Most notable, perhaps, is the class action lawsuit filed by former player Sam Berg on October 17 for $180 million. The suit asks for “back wages, overtime and vacation pay, as well as any punitive damages,” according to a report by The Globe and Mail. Currently, players are paid a flat rate between anywhere from $35 to $125 a week.
It’s important to note that this case will not be brought to court unless a judge first certifies it.
At the heart of the case is whether players in the CHL are considered employees or amateur student athletes. If a judge rules that they are the teams’ employees, they will have to be paid according to the minimum wage laws in the region where their team is located.
The suit puts forward the example that the average OHL player works 35 to 40 hours a week and gets paid, on average, $50 per week, which is clearly under the student minimum wage of $10.30 an hour in Ontario. The CHL argues that the players are amateur student athletes and said, in a press release, that they will fight “because this could not only [. . .] have a negative effect on hockey in Canada, but through all sports in which amateur student-athletes are involved.”
This situation can be compared to the ongoing NCAA-player debate in the States, whose big football and basketball programs are fighting to maintain the status quo.
One of the biggest draws of junior hockey, especially in Vancouver, is its affordability. I’ve got tickets to see the Giants play the Seattle Thunderbirds in February, and I was able to get tickets right behind the penalty box for under $30. If the players were to be paid more, I don’t think I could get those tickets for even $60.
Merchandise prices would also increase. Right now, you can get a Vancouver Giants home jersey for $105, which is still a bit pricey. That number could increase to match its NHL counterpart, whose jerseys sell online for anywhere from $175 to $249.
Associated prices would have to increase to match the new expenses incurred due to a successful lawsuit. We could see a lot of the small town teams fold, as they rely heavily on ticket sales to keep the lights on.
Even in bigger market cities like Vancouver, the team draws in fans because of the cheap ticket prices — it’s cheap entertainment. But if you add in higher wages, we can kiss that goodbye.
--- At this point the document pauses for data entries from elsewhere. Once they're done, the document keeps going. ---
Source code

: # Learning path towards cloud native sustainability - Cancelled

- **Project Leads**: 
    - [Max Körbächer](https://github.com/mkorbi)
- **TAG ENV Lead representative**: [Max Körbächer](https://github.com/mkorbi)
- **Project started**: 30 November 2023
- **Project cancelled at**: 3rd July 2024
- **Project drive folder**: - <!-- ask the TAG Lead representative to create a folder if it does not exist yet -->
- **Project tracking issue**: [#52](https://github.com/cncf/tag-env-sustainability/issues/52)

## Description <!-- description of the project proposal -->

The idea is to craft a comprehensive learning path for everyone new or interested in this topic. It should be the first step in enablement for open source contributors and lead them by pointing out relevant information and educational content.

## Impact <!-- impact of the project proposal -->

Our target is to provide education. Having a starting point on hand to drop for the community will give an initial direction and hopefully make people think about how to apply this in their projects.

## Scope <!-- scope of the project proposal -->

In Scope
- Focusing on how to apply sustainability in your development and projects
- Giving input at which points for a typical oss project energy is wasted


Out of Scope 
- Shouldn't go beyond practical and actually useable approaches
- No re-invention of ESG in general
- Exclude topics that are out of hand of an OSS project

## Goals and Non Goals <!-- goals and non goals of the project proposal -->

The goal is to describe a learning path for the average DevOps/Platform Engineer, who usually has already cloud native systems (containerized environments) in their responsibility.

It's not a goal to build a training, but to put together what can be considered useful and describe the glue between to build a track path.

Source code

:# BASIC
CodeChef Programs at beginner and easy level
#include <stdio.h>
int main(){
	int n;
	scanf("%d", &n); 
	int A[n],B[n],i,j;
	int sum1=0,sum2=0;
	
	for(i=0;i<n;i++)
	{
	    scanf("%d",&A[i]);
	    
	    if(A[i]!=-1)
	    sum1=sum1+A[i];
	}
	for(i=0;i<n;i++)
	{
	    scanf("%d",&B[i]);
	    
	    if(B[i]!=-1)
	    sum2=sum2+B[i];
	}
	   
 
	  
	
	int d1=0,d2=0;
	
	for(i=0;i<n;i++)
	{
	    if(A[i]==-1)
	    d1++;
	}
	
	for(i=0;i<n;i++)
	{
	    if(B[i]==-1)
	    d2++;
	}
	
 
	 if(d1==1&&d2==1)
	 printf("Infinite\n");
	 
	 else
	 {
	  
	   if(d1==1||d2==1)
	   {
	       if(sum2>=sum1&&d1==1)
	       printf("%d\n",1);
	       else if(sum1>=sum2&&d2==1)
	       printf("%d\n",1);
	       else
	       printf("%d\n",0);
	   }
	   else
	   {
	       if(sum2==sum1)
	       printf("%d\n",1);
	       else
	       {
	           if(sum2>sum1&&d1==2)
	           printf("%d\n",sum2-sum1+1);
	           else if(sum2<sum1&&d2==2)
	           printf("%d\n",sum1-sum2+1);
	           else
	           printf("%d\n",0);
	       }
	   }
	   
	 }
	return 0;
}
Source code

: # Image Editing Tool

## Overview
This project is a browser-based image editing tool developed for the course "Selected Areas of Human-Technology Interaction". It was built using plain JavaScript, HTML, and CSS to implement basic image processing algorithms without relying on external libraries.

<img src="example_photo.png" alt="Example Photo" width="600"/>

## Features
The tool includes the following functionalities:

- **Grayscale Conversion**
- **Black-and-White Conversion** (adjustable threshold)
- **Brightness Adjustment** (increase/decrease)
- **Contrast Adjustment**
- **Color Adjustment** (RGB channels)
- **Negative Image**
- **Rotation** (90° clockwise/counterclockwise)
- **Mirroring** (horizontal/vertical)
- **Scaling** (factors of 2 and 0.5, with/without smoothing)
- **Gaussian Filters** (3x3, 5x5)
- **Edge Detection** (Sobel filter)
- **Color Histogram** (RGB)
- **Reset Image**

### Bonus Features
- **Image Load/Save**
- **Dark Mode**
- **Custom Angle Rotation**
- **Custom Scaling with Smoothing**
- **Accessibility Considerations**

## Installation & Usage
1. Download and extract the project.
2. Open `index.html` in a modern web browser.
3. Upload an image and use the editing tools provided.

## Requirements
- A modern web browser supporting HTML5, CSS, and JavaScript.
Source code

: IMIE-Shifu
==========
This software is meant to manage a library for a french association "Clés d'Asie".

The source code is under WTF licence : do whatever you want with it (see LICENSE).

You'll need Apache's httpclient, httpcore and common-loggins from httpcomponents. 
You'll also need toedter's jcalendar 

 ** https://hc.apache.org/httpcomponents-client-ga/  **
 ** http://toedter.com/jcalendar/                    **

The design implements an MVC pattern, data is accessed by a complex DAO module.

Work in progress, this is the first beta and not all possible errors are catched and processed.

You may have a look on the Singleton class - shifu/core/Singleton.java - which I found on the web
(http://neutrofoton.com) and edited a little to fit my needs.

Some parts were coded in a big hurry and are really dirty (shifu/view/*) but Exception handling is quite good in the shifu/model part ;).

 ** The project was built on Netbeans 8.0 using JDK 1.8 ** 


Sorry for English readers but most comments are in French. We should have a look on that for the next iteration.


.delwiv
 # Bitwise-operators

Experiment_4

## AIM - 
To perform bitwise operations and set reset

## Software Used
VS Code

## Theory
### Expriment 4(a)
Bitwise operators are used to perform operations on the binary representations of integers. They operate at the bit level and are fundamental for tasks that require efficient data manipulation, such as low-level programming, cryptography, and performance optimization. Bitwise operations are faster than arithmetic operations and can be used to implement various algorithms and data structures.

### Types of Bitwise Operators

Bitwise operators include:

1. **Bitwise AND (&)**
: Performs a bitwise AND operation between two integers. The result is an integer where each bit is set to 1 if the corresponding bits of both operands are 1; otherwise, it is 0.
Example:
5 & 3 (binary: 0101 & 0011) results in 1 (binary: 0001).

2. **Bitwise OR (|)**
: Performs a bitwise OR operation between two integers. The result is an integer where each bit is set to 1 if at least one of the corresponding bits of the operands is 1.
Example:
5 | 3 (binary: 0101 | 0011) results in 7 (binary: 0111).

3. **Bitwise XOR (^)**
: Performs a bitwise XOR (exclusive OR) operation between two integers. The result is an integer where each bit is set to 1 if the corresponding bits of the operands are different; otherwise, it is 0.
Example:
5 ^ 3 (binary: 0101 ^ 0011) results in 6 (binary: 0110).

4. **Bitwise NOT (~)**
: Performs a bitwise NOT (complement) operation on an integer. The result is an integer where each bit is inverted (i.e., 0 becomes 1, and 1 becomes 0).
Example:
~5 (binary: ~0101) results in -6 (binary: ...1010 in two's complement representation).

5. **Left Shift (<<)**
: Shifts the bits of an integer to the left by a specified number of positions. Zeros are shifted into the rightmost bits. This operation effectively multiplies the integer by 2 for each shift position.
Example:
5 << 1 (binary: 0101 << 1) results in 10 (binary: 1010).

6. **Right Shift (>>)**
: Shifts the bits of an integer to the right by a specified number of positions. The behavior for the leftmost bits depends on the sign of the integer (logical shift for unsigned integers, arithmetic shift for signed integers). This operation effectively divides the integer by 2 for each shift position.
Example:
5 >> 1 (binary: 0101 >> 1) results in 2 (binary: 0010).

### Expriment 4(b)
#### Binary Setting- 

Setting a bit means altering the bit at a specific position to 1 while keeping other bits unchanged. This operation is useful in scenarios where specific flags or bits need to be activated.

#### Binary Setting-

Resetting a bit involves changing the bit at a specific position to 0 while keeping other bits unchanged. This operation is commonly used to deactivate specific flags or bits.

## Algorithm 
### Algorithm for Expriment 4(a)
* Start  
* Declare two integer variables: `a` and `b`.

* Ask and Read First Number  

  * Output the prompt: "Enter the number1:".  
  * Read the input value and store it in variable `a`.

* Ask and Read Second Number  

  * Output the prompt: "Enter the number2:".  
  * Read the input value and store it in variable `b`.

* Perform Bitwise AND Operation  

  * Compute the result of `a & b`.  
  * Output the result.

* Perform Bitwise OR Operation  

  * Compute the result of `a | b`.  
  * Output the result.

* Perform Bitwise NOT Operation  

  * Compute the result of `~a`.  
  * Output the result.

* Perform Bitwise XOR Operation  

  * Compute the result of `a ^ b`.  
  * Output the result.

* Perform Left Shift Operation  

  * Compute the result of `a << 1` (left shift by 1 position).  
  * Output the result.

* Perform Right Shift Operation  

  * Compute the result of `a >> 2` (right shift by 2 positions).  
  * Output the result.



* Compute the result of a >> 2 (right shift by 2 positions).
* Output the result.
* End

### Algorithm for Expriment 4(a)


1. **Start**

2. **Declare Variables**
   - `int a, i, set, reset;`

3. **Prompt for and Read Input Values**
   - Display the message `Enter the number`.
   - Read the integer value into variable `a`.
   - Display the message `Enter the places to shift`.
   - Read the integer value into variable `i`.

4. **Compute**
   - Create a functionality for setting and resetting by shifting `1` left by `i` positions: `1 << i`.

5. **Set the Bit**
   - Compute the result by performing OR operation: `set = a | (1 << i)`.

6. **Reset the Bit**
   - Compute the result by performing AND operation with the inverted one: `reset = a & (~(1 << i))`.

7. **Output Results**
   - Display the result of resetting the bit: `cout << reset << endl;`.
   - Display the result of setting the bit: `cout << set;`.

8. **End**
Higher prices meansfewer people will watch and, as a result, we could be talking about the death of junior hockey.
I’m not saying that the junior hockey players who are filing the suit aren’t right, but the bottom line is that if the CHL were forced to compensate players more than they already do, it could be very harmful to the league; the extra cost will go right to the consumer, and who’s to say that the consumer will pay that extra coin.